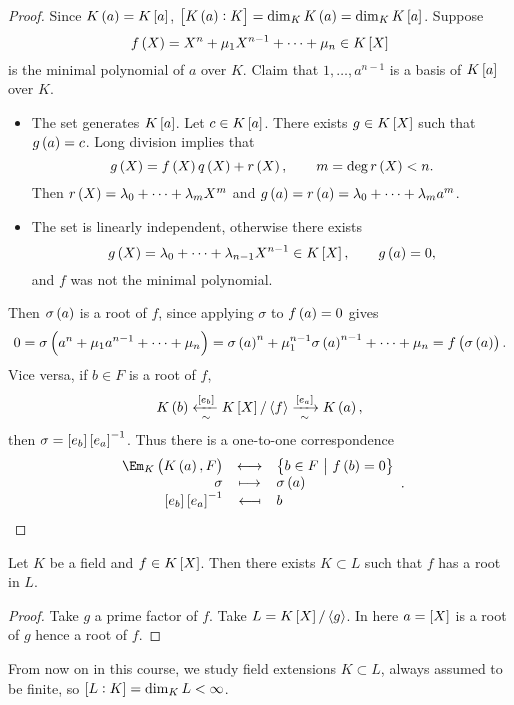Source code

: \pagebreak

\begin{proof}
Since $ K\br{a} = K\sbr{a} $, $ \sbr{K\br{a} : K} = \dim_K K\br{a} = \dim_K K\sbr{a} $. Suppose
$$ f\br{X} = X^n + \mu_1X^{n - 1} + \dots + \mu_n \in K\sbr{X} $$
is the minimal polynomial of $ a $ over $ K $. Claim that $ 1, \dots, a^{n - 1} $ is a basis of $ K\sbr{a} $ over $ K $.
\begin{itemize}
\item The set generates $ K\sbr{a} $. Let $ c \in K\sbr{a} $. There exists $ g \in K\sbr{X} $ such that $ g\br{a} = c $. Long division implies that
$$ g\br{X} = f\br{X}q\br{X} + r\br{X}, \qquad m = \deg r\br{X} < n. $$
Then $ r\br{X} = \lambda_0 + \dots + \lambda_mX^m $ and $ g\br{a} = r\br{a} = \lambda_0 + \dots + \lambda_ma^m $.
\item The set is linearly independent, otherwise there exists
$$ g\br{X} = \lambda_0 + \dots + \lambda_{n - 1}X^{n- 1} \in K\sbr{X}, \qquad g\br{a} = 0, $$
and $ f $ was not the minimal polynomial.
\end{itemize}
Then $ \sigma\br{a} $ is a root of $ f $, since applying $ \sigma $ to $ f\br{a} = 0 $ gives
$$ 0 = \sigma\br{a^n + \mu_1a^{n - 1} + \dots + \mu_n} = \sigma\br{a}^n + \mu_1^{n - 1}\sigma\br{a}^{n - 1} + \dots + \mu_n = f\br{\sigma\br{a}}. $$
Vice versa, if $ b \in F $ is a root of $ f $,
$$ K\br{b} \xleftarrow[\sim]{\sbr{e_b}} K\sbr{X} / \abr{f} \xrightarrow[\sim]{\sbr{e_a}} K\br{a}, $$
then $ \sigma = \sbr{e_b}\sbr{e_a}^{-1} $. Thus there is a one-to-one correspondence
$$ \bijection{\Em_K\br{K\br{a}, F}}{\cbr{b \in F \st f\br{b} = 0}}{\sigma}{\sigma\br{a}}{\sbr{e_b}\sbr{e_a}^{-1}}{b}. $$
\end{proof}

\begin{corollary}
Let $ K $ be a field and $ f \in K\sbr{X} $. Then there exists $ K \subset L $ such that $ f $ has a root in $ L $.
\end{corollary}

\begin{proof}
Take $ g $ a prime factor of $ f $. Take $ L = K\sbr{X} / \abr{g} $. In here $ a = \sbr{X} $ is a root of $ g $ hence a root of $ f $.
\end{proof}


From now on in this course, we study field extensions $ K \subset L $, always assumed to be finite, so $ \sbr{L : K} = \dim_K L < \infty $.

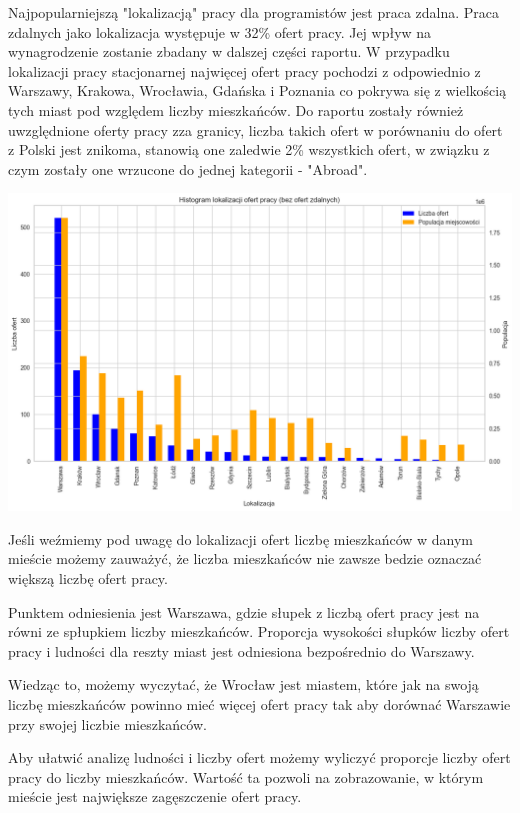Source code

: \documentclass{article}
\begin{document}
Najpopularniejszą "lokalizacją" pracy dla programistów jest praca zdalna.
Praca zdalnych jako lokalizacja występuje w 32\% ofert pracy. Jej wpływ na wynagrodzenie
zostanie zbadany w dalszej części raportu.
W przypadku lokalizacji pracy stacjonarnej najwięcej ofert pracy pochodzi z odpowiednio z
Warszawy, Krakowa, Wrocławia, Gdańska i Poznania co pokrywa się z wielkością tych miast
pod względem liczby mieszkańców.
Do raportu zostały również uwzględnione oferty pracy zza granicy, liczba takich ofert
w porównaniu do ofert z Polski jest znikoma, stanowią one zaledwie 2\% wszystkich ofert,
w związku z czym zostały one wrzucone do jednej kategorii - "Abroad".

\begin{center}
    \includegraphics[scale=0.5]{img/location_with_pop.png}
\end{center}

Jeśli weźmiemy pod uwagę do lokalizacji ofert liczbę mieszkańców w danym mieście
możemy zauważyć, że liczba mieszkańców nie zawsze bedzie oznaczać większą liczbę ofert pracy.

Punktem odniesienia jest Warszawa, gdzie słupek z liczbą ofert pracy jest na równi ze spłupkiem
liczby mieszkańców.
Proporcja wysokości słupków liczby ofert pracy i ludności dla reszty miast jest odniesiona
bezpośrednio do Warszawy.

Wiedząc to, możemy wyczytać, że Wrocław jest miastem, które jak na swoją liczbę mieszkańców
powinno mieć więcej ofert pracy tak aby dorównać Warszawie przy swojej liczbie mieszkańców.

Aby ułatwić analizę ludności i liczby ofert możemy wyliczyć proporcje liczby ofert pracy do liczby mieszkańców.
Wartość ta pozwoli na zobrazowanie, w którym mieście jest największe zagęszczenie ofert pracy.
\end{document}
______________________________
### TASK STATEMENT
In the listing above, find every line with the word "ofert" and copy it out.

### OUTPUT FOR THIS EXERCISE
Praca zdalnych jako lokalizacja występuje w 32\% ofert pracy. Jej wpływ na wynagrodzenie
W przypadku lokalizacji pracy stacjonarnej najwięcej ofert pracy pochodzi z odpowiednio z
Do raportu zostały również uwzględnione oferty pracy zza granicy, liczba takich ofert
w porównaniu do ofert z Polski jest znikoma, stanowią one zaledwie 2\% wszystkich ofert,
Jeśli weźmiemy pod uwagę do lokalizacji ofert liczbę mieszkańców w danym mieście
możemy zauważyć, że liczba mieszkańców nie zawsze bedzie oznaczać większą liczbę ofert pracy.
Punktem odniesienia jest Warszawa, gdzie słupek z liczbą ofert pracy jest na równi ze spłupkiem
Proporcja wysokości słupków liczby ofert pracy i ludności dla reszty miast jest odniesiona
powinno mieć więcej ofert pracy tak aby dorównać Warszawie przy swojej liczbie mieszkańców.
Aby ułatwić analizę ludności i liczby ofert możemy wyliczyć proporcje liczby ofert pracy do liczby mieszkańców.
Wartość ta pozwoli na zobrazowanie, w którym mieście jest największe zagęszczenie ofert pracy.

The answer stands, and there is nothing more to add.